The present results demonstrate that localized enhancement of preproET-1 mRNA expression may occur in a tissue-specific manner in the heart, kidney, and in some vascular beds of some models of experimental hypertension. In L-NAME-treated SHR there was increased abundance of preproET-1 mRNA in glomeruli and, as previously shown, in endothelium of the aorta. This may contribute to deterioration of renal function(11) and aortic hypertrophy (3) in the absence of cardiac (12) or small artery hypertrophy (3). In 2-K 1C hypertensive rats, vessels did not exhibit increased density of grains, confirming previous data from Northern blot analysis (5) and in agreement with the absence of significant hypertropic remodeling of small arteries in this model (4). Glomeruli of the clipped kidney did not exhibit enhanced expression of preproET-1, whereas those of the kidney exposed to elevated blood pressure did, which suggests that blood pressure plays a role in this increase in ET-1 production. Therefore, ET-1 overexpression may contribute to reducing the function of the unclipped kidney.

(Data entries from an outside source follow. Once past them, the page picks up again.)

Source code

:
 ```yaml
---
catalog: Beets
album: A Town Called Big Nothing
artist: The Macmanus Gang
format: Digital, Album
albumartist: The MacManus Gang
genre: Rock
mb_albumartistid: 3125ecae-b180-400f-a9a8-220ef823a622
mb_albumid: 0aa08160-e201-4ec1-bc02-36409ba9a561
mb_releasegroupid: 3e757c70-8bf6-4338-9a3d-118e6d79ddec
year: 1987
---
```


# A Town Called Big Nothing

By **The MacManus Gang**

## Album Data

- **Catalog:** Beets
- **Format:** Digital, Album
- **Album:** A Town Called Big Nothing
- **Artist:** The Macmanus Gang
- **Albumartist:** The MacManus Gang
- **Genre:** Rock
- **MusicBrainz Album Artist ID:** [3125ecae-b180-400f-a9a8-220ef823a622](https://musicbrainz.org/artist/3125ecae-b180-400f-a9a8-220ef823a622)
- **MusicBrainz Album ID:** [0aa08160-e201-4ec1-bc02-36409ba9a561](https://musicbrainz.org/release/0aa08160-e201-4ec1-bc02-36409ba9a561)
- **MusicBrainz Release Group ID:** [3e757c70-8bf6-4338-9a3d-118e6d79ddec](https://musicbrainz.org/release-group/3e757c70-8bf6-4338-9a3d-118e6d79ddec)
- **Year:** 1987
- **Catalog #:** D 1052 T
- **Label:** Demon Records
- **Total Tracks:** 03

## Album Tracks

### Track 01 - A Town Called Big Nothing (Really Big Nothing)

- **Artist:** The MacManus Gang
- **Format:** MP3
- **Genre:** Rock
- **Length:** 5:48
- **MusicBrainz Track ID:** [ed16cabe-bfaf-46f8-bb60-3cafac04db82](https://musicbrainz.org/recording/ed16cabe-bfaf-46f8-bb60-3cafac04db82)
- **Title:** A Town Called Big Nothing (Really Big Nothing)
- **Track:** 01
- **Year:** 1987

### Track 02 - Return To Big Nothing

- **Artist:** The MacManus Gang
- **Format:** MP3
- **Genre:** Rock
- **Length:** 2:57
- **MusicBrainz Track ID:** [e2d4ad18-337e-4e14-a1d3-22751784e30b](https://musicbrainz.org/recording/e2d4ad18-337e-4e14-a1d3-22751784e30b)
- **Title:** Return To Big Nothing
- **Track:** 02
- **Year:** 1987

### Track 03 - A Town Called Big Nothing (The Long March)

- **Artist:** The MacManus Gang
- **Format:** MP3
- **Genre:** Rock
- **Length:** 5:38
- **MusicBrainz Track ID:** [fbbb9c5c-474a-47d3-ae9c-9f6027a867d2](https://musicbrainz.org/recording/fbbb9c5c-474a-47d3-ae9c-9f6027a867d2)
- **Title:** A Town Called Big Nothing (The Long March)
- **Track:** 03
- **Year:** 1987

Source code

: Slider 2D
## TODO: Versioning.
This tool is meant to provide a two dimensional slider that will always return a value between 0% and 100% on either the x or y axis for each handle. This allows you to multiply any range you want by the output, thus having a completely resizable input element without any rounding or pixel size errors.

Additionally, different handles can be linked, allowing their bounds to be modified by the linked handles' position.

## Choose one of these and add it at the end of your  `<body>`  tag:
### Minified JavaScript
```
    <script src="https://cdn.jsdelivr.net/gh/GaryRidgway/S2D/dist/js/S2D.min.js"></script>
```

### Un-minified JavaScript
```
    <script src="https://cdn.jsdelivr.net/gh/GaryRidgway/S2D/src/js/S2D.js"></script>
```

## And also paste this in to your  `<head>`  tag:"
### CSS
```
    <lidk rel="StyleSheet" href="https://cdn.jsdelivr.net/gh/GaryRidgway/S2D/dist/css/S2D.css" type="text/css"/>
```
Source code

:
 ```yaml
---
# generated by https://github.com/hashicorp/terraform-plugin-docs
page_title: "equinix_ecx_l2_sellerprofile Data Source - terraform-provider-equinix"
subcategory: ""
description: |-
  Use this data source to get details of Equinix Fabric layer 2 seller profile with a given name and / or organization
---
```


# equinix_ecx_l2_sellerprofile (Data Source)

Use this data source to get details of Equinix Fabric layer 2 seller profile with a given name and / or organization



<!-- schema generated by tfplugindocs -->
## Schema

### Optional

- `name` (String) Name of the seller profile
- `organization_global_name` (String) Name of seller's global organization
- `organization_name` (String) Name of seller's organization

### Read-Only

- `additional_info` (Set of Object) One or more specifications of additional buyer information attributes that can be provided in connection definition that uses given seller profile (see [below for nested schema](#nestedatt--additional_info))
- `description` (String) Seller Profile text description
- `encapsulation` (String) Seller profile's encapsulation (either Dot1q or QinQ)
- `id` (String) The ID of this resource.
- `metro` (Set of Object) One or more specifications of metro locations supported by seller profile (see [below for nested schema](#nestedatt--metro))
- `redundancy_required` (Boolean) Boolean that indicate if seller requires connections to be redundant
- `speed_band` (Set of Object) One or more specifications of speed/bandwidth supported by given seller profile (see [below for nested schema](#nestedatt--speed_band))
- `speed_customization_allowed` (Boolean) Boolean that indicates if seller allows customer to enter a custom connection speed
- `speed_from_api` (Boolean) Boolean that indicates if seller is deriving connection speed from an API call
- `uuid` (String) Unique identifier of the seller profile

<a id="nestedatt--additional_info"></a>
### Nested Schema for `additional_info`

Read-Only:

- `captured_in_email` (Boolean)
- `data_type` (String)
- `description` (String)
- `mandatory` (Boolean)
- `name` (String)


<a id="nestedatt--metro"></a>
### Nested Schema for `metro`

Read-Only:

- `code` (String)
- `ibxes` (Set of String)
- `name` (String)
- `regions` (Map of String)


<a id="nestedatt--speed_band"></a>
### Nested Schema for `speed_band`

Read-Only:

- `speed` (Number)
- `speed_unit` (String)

Because chronic angiotensin II infusion generates an ET-dependent form of hypertension, with overexpression of ET-1 and a blood pressure-lowering response to ET antagonism (13), the localized expression in tissues exposed to elevated blood pressure with no generalized overexpression of ET-1 in 2-K 1C hypertensive rats (a high plasma renin and therefore a circulating angiotensin II model) suggests that increased endogenous angiotensin II is less able to stimulate the expression of ET-1 than exogenous angiotensin II. In 1-K 1C hypertensive rats, the increase in preproET-1 mRNA in endothelium of extrarenal arteries suggests that ET may participate in the severe vascular growth characteristic of this hypertensive model (4). This may not be enough to cause ET-1-dependent hypertension, as demonstrated by the absence of blood pressure lowering by ET antagonists (4). Absence of enhancement in renal arteries and glomeruli may result from protection by the clip against elevated blood pressure, and could also contribute to the absence of response to ET receptor antagonists. Finally, in SHR, there was no evidence of localized preproET-1 mRNA overexpression relative to WKY tissues.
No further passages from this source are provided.